Basically, here's how the bug is being described on a computing forum by a forum member going by the name of dloneranger:
background - M2N32-SLI DELUXE, 5600+ cpu, 2Gb ram, dual boot system xp and vista
on xp the network speed was between 30-50% on vista it was stuck at just over 5%
so I followed all the advice about disabling autotuning etc, tried setting all the differerent lan driver settings, played with the tcp window size, latest drivers etc .... none of it made a bit of difference, I was still stuck on 5% usage <grrrr>
until.... I stopped playing music... doesn't matter what I play back music with, if it's playing or paused the lan speed seems to be locked at the 5% stopping playback or quitting the player lets the file copy go to the 30-50% instantly
oddly, if I play a video, the lan transfers go up to 10%
playing an mp3 and video at the same time gives the same 10% and the usage stays the same even if the video is closed
after that the lan is limited to 10% when any audio/video programs are playing (as soon as they're closed it jumps back up to 30-50%, start them and it's down to the 10% again)
I can see it's not cpu usage, as it happens even while the video/audio is paused
In summary - not a clue why it happens , but I've seen this behaviour on a few different machines now
As you could imagine, I was skeptical that playing music would have an effect on network transfer speeds - so I decided if I could see the phenomenon for myself. Interestingly enough, I could. Quite easily.
Here's the deal.

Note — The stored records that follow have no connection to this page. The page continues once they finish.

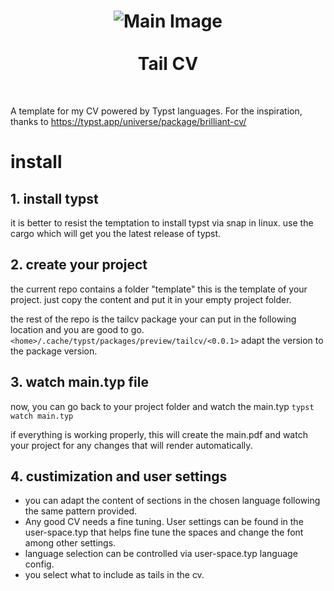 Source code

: <h1 align="center">
  <img src="assets/main.png" alt="Main Image">
  <br><br>
  Tail CV
</h1>

<br>

A template for my CV powered by Typst languages.
For the inspiration, thanks to https://typst.app/universe/package/brilliant-cv/

# install

## 1. install typst

it is better to resist the temptation to install typst via snap in linux.
use the cargo which will get you the latest release of typst.

## 2. create your project

the current repo contains a folder "template" this is the template of your project.
just copy the content and put it in your empty project folder.

the rest of the repo is the tailcv package your can put in the following location and you are good to go.
```<home>/.cache/typst/packages/preview/tailcv/<0.0.1>```
adapt the version to the package version.

## 3. watch main.typ file

now, you can go back to your project folder and watch the main.typ
```typst watch main.typ ```

if everything is working properly, this will create the main.pdf and watch your project for any changes that will render
automatically.

## 4. custimization and user settings
- you can adapt the content of sections in the chosen language following the same pattern provided.
- Any good CV needs a fine tuning. User settings can be found in the user-space.typ that helps fine tune the spaces and
change the font among other settings.
- language selection can be controlled via user-space.typ language config.
- you select what to include as tails in the cv.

The system I tried this on is a Pentium 950D rig with a Marvell Yukon 88E8062 PCI-E IPMI Gigabit Ethernet controller.
Here's a test transfer of a 650MB Linspire ISO from another PC on my network onto mine (both PCs have gigabit Ethernet adaptors):
As you can see I'm getting about 25% on average. OK, now with Windows Media Player 11 running and playing a Vista-supplied sample audio file (Symphony No. 3 in E-flat major, Op. 55, 'Eroica' - Scherzo- Allegro vivace) here's what I saw:
This time I'm getting half the performance that I was before without the music playing. As a consequence the file took twice as long to transfer. Just to make a point, here's a single screenshot showing transfers of the same file with both music playing and later without:
Here's what happens when you start playing a music file WMP 11 while a network - as you can see the transfer speed drops almost instantly:
Something really odd happens when you stop WMP 11 during a file transfer. The transfer stops dead for a few seconds before resuming at full speed:
Here's another screen grab showing how readily repeatable this phenomenon is:
I guess the moral of the story is, don't play music while transferring files across a network.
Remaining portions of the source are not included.